Work to complete:
Everything in the data below is left aside except the lines from the one containing "[low_support_theme] => Array" through the one containing "the handheld theme."; repeat those exactly.

** Opening Information block **

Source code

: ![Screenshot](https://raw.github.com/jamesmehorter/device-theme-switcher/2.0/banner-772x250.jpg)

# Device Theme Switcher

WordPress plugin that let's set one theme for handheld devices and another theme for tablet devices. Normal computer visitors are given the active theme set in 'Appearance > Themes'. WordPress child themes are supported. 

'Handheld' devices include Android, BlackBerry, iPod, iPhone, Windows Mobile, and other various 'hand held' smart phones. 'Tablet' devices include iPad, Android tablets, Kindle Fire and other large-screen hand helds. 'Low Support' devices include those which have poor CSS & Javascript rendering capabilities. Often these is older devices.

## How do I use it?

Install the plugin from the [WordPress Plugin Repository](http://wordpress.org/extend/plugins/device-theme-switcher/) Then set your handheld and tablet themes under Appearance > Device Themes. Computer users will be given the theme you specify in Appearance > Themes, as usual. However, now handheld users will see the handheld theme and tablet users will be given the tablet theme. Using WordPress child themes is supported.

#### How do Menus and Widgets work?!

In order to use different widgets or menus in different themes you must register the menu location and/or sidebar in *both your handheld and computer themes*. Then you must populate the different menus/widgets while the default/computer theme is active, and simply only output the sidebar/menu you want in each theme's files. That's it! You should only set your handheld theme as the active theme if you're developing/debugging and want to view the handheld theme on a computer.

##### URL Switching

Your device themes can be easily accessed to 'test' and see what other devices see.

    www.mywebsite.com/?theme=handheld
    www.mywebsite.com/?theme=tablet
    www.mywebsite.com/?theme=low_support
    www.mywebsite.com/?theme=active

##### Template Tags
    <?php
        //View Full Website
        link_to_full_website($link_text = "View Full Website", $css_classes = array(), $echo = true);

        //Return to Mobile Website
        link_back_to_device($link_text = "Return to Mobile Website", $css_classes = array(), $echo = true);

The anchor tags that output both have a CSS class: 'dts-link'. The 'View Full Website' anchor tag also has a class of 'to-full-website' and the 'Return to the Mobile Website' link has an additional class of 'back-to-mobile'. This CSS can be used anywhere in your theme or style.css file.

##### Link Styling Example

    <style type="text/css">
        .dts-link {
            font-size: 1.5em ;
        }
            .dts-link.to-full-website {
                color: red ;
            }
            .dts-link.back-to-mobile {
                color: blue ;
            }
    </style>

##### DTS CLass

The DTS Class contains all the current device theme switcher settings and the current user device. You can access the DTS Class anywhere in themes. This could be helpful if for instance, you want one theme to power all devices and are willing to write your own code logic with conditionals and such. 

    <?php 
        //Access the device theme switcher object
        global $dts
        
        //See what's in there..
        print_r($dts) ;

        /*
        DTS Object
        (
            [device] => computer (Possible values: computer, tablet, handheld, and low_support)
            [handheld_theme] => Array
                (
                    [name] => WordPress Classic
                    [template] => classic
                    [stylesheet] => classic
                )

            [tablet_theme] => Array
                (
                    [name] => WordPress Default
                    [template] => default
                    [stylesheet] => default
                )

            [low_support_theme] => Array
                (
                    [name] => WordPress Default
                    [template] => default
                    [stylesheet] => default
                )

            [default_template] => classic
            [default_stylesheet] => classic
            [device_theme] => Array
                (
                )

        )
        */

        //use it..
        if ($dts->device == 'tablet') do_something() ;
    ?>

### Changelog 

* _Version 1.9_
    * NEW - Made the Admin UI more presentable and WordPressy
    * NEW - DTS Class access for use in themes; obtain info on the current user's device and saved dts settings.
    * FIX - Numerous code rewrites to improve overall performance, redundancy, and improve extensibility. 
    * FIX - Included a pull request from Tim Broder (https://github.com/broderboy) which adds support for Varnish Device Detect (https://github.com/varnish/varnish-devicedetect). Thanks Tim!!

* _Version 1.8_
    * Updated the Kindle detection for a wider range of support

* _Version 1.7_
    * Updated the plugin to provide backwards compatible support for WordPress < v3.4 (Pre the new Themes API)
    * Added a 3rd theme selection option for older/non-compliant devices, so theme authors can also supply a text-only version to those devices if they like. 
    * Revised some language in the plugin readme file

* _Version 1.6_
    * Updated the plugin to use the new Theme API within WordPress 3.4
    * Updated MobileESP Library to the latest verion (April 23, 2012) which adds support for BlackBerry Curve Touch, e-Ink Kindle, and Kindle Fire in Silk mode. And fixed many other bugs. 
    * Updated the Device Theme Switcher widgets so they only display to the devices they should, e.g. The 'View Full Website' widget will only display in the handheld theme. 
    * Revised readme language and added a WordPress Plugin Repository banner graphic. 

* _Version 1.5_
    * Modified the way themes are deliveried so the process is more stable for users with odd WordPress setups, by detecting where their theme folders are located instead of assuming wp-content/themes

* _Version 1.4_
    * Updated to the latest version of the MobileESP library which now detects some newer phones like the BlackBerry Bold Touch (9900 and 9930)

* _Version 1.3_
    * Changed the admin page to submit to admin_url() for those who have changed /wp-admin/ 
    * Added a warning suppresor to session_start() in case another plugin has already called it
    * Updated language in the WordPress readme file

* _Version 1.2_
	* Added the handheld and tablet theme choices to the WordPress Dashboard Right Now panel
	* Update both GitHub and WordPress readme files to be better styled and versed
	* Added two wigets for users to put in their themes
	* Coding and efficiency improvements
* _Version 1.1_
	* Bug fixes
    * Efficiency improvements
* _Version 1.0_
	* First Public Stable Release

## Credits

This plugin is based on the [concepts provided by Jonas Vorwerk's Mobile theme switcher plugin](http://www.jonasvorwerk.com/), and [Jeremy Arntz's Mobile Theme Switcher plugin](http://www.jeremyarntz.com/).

** Closing Information block **

Response area:
            [low_support_theme] => Array
                (
                    [name] => WordPress Default
                    [template] => default
                    [stylesheet] => default
                )

            [default_template] => classic
            [default_stylesheet] => classic
            [device_theme] => Array
                (
                )

        )
        */

        //use it..
        if ($dts->device == 'tablet') do_something() ;
    ?>

### Changelog 

* _Version 1.9_
    * NEW - Made the Admin UI more presentable and WordPressy
    * NEW - DTS Class access for use in themes; obtain info on the current user's device and saved dts settings.
    * FIX - Numerous code rewrites to improve overall performance, redundancy, and improve extensibility. 
    * FIX - Included a pull request from Tim Broder (https://github.com/broderboy) which adds support for Varnish Device Detect (https://github.com/varnish/varnish-devicedetect). Thanks Tim!!

* _Version 1.8_
    * Updated the Kindle detection for a wider range of support

* _Version 1.7_
    * Updated the plugin to provide backwards compatible support for WordPress < v3.4 (Pre the new Themes API)
    * Added a 3rd theme selection option for older/non-compliant devices, so theme authors can also supply a text-only version to those devices if they like. 
    * Revised some language in the plugin readme file

* _Version 1.6_
    * Updated the plugin to use the new Theme API within WordPress 3.4
    * Updated MobileESP Library to the latest verion (April 23, 2012) which adds support for BlackBerry Curve Touch, e-Ink Kindle, and Kindle Fire in Silk mode. And fixed many other bugs. 
    * Updated the Device Theme Switcher widgets so they only display to the devices they should, e.g. The 'View Full Website' widget will only display in the handheld theme. 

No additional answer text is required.